Hong Kong – Thousands of people poured onto the streets of Hong Kong as anti-government protesters renewed calls for an independent inquiry into police brutality, alongside other key pro-democracy demands.
Clad in their usual black and brandishing anti-extradition signs, the demonstrators on Sunday began gathering at Victoria Park on Hong Kong Island for a march towards Wan Chai.
Protesters renew calls for an independent inquiry over ‘escalating’ police abuse of power in anti-extradition protests.
Their destination was two metro stations away from the organisers’ preferred finish line, the Court of Final Appeal in Central. Police, however, rejected the protesters’ request citing security concerns.
In defiance of police orders, thousands of protesters continued past the original end point, occupying streets outside government headquarters and proceeding on to the top court. Scores wearing masks and carrying umbrellas pushed on even further west to Beijing’s liaison office.
“In this march, we specifically prioritise our demand of having an independent inquiry. Police abuse of power has not only continued, but escalated,” Bonnie Leung, vice-convener of the Civil Human Rights Front (CHRF), the organiser of Sunday’s march, told Al Jazeera.
“Society really needs to move on, which only can be achieved by having an independent inquiry with a trustworthy judge. Only with a thorough report can all the clashes be investigated and reported.”
Organisers said 430,000 people took part in the march. Riot police began advancing on crowds surrounding Beijing’s liaison office and warned they will begin a clearing operation.
Protesters prepared for a standoff, setting up barricades and supply stations on nearby roadways.
Protests have rocked the Chinese territory since the proposal in early June of a controversial extradition bill that would have allowed suspected criminals to be extradited to mainland China. While Chief Executive Carrie Lam earlier this month pronounced the bill “dead,” the embattled leader did not officially retract it.
The outcry over the bill has since transformed into larger concerns over increasing Chinese interference into the financial hub, which has been a semi-autonomous region since the former British colony was returned to China in 1997.
In early July, protesters stormed and ransacked Hong Kong’s Legislative Council, as the crisis came to a head.
Since the police rejected the CHRF’s appeal for Sunday’s rally to finish at the Court of Final Appeal in Central, Leung said a small team of fewer than 30 people would march on to meet their goal.
“We want to reach and see that justice,” Leung said.
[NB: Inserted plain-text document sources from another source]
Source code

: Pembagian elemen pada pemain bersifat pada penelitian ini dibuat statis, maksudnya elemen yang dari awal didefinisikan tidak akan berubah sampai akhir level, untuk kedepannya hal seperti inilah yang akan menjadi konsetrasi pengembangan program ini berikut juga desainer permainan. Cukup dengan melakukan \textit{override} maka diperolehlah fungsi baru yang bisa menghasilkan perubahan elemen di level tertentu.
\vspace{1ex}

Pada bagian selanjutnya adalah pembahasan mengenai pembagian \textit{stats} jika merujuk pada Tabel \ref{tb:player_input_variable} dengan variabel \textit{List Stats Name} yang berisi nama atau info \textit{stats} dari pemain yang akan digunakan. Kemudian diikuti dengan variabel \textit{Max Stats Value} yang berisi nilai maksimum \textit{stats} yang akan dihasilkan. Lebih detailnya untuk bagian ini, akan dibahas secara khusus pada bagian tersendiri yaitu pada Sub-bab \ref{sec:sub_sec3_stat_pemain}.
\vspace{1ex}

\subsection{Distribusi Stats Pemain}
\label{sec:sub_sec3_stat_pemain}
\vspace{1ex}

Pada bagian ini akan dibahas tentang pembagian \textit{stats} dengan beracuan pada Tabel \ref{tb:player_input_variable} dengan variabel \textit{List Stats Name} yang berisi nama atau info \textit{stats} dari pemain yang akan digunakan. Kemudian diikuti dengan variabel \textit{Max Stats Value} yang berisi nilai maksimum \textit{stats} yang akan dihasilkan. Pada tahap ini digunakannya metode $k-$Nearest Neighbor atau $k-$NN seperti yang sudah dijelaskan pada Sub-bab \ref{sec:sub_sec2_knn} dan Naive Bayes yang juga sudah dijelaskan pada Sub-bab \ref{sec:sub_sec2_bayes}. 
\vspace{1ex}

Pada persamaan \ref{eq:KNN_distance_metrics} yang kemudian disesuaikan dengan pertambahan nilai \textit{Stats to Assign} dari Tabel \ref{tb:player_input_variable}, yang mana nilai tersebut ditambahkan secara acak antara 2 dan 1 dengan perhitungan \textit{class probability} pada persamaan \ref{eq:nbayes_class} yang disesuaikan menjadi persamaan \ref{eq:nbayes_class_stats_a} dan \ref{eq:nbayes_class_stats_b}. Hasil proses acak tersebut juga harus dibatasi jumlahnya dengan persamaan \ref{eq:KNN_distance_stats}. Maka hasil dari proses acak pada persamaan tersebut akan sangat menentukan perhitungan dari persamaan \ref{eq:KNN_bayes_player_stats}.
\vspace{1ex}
“We Hong Kong people have always believed in the courts, which are still independent. Rule of law is very important to Hong Kong.”
Hong Kong inherited a framework known as “one country, two systems,” which guarantees protections of civil liberties and the rule of law, but which protesters say has come under threat in recent years.
Alongside an independent police inquiry, demonstrators on Sunday want to reiterate their five ongoing demands, including the complete withdrawal of the extradition bill, removing the “riot” label for the June 12 protests, the release of arrested demonstrators and universal suffrage.
“It’s been almost two months since our biggest demonstrations, but the government still hasn’t answered our requests,” Marshall, a 30-year-old protester told Al Jazeera. “We are not going to stop until we reach our goals.”
For Hong Kong democracy activist Joshua Wong, the “critical issue” march was to condemn police brutality.
“We urge the Hong Kong government to set up an independent investigation committee,” Wong told Al Jazeera.
“Instead of hiding behind the police force, it is a must for Carrie Lam to terminate the bill and give back Hong Kong people the right to vote in the Chief Executive election.”
Last weekend, protests that erupted in towns closer to Hong Kong’s border with the mainland resulted in more than 40 arrests and nearly two dozen injuries, according to the Hong Kong Free Press.Sunday’s march follows an eventful weekend.
On Saturday, police arrested three men connected to what they say was the “largest seizure of explosives” from a warehouse where a bomb squad was deployed, the South China Morning Post reported.
Police say pro-independence materials were found among a cache of 10 petrol bombs, metal rods, sling-shots, knives, lab-made acidic substances and two kilograms of powerful explosives.
The pro-independence Hong Kong National Front confirmed in their Telegram group one of the arrested men was a member of the group, but was unaware of the explosives.
It said the warehouse was understood to be used only to store audio equipment and promotional material.
The march also follows a Saturday pro-Beijing march, where thousands of people gathered for a “Safeguard Hong Kong” rally in favour of the police and an end to violence.